In a series of short bursts, each one word long, she said, “Jen . . . has . . . been . . . bugging . . . me . . . to . . . call . . . you. So I am. She thinks we should get together some time.”

“What do you think?”

“I think she needs to keep her hands to herself.”

Okay.

“What have you been doing?” she asked.

“Busy,” I said. “I’ve been pretty busy.”

And unlike most of the rest of the times in my life when I would say that to a girl who I’d been desperate to hear from but who had failed to call me, I was sadly telling the truth.

I’d filled most of my free time with hour-long drives to the far side of Dallas, where some guy with a couple of Apple II computers and a bunch of little radios and a blackened warehouse appropriately fog-lit and a really good idea for making money from all of that stuff put together in exactly the right way was making a total crap-ton of money.

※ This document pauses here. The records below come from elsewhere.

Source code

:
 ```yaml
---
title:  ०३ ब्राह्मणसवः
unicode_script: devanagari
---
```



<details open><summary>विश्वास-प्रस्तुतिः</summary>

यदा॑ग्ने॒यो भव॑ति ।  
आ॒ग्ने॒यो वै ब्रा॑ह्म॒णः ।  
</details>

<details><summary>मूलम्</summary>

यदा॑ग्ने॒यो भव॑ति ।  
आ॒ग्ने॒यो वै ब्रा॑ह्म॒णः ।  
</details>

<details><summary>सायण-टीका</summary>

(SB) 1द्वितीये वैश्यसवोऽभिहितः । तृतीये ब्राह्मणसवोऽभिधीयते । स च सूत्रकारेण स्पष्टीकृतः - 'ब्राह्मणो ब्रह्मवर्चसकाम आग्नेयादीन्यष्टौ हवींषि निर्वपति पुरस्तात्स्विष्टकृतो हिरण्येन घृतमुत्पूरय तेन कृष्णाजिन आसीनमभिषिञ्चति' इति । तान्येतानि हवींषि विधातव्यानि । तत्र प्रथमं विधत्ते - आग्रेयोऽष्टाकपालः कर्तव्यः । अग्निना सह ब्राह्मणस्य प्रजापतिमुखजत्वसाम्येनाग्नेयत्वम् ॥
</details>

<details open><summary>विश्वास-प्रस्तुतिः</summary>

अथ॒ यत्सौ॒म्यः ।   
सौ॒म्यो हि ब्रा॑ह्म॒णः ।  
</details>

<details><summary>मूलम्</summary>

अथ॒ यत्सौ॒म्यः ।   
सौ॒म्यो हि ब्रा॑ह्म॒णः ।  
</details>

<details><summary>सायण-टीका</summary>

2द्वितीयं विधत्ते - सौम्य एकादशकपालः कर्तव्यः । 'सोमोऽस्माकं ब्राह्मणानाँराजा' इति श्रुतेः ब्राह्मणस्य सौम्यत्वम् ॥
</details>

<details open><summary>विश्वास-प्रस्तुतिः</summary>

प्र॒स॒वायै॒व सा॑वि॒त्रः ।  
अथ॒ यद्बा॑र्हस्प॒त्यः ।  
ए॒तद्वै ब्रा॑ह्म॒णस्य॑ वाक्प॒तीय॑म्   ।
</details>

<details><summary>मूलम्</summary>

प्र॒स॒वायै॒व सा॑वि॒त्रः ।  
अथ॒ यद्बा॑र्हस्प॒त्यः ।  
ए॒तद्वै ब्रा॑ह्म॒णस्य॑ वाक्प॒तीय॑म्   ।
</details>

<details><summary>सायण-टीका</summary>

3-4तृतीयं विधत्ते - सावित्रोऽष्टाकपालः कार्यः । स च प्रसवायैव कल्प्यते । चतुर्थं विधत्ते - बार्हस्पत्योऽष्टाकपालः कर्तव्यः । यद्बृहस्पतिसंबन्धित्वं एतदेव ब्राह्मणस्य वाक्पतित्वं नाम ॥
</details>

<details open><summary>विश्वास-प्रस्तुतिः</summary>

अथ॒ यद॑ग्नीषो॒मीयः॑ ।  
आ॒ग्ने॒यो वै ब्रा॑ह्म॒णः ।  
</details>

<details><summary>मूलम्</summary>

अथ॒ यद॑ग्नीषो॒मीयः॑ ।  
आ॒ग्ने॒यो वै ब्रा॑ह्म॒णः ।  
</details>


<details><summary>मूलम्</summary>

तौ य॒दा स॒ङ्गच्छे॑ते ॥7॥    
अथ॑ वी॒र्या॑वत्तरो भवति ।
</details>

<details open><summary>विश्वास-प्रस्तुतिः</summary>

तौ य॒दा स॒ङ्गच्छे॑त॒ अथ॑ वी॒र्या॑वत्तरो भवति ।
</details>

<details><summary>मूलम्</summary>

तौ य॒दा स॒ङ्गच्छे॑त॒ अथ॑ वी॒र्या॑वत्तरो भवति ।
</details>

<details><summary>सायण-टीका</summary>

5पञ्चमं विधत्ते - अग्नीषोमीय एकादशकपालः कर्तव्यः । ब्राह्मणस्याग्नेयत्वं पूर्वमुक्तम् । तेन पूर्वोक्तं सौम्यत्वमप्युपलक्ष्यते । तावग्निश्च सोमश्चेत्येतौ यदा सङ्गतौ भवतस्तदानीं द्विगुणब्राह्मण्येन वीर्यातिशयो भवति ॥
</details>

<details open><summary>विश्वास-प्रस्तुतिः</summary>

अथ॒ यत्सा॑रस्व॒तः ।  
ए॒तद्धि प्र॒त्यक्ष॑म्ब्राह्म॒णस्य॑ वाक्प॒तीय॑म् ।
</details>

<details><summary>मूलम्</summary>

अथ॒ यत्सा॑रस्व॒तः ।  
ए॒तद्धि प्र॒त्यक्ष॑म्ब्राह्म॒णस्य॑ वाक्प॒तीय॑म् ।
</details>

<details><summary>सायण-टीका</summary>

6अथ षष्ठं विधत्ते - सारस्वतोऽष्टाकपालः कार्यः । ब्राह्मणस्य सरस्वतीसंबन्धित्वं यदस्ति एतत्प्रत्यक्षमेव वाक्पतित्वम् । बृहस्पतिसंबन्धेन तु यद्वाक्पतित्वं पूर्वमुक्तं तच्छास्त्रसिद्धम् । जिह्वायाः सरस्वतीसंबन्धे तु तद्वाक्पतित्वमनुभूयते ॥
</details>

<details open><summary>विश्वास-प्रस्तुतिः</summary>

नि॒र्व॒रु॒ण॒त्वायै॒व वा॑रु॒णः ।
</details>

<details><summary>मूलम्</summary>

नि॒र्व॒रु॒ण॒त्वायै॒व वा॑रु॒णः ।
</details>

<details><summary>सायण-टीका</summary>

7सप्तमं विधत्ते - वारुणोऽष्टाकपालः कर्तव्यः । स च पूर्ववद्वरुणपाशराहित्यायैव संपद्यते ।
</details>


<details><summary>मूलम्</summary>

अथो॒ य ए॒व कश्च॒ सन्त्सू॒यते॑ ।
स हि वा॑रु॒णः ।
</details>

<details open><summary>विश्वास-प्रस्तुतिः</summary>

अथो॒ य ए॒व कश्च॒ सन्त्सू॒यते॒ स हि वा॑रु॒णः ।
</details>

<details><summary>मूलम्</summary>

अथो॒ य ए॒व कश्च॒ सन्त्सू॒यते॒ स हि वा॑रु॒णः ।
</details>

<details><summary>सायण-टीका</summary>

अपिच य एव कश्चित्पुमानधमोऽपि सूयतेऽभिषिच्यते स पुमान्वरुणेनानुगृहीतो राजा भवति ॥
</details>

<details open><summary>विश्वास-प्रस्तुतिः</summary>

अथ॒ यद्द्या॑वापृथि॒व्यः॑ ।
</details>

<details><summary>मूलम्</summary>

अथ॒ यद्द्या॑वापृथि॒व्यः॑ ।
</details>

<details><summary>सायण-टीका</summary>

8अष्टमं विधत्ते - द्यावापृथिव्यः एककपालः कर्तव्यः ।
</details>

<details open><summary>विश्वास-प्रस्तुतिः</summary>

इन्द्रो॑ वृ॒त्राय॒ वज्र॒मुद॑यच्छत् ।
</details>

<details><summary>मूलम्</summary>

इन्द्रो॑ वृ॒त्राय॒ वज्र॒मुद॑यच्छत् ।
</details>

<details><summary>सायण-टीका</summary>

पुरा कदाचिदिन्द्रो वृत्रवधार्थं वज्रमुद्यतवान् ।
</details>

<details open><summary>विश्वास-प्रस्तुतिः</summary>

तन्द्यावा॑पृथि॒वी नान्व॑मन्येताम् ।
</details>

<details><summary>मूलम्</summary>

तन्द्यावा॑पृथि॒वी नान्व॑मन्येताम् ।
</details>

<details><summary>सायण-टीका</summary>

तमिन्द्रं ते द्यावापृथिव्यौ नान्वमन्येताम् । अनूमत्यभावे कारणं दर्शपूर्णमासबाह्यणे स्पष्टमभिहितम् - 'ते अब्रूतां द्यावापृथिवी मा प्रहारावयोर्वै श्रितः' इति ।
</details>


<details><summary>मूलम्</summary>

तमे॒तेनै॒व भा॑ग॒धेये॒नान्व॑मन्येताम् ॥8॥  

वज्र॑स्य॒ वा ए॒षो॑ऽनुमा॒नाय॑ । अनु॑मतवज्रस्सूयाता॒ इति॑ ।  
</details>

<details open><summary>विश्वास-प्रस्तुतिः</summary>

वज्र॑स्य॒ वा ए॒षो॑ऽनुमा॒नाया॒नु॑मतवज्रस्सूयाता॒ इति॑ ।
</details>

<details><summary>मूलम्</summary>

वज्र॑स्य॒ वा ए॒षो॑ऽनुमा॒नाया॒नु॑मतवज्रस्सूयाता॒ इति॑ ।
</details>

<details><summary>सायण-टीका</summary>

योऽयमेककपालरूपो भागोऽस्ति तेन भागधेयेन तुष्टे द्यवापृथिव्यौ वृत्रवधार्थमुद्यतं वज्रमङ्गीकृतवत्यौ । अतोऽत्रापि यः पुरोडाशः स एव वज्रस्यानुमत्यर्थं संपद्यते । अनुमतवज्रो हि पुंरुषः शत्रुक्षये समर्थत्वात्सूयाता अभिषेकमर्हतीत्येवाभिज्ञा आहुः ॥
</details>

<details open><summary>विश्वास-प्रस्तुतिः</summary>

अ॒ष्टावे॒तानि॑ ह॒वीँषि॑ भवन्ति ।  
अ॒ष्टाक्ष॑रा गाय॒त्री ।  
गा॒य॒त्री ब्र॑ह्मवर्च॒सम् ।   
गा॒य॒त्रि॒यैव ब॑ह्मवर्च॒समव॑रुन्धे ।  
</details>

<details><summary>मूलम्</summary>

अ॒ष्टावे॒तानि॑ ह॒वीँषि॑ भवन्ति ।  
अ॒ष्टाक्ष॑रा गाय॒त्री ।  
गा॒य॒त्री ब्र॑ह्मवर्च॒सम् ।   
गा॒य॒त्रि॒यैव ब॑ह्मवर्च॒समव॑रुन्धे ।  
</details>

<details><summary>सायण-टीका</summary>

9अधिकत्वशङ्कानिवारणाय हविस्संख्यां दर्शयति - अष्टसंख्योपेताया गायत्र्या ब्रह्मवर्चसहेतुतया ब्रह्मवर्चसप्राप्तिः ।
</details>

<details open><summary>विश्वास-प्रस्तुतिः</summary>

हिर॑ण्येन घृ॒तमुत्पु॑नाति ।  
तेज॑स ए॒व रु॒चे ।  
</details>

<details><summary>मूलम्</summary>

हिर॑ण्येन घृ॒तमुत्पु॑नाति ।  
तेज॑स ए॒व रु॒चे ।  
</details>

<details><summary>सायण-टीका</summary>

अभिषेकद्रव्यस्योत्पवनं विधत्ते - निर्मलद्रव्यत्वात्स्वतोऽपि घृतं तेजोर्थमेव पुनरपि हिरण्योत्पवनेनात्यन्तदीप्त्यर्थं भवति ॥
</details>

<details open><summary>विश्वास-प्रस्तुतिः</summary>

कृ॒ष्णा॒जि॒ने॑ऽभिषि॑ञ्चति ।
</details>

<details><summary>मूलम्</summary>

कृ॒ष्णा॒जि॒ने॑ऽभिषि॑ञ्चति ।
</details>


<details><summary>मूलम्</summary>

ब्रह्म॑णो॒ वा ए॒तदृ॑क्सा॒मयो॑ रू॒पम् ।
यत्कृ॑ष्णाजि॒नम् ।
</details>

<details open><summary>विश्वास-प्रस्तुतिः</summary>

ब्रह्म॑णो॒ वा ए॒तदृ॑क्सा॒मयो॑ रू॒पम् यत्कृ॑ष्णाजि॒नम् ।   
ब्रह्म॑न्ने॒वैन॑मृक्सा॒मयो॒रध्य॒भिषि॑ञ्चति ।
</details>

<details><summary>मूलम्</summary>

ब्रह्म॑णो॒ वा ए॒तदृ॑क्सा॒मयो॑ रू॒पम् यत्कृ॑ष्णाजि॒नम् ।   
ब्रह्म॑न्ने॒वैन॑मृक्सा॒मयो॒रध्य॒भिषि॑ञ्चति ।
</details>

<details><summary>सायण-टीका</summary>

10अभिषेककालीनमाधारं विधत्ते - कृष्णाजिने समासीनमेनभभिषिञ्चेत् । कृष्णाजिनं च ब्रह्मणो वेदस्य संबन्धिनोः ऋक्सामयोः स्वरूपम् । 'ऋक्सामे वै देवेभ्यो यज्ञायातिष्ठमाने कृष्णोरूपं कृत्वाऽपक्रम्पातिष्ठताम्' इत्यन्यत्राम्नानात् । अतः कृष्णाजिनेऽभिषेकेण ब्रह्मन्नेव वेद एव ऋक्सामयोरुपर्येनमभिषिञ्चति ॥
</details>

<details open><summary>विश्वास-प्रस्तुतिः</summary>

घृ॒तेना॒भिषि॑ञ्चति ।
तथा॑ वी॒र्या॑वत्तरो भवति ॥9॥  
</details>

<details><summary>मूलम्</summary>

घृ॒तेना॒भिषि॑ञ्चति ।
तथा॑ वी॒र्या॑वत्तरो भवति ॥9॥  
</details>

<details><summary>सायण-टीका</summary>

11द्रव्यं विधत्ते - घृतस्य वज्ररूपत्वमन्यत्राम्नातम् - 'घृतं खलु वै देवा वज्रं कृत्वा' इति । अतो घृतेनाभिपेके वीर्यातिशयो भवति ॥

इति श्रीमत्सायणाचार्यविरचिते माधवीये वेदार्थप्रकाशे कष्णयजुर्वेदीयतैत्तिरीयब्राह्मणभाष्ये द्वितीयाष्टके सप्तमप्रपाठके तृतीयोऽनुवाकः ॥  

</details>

It was called Photon. You probably know it today, if you know it at all, as Laser Tag — but Photon was the first, as far as I know. You have two teams, each team has a base, you get points for shooting the enemy’s base and for shooting enemies. When you get shot, your gun goes dead for something like five seconds. That’s it. You have a helmet and a chest-plate with sensors, and a gun, and a gigantic load of batteries strapped around your waist. Also, it was crazy air-conditioned in there, and this was Texas.

You could not have designed a better trap for my spare attention. I started going there as often as I could. I had to borrow my mom’s mini-van — I think I already mentioned being on the near-side of the cool-kid bell curve — and I did so, regularly. Even the much older boys down the street, who’d originally introduced me to the world of geekery, were excited to hitch a ride with me to run around shooting at live bad-guys in a science-fiction set.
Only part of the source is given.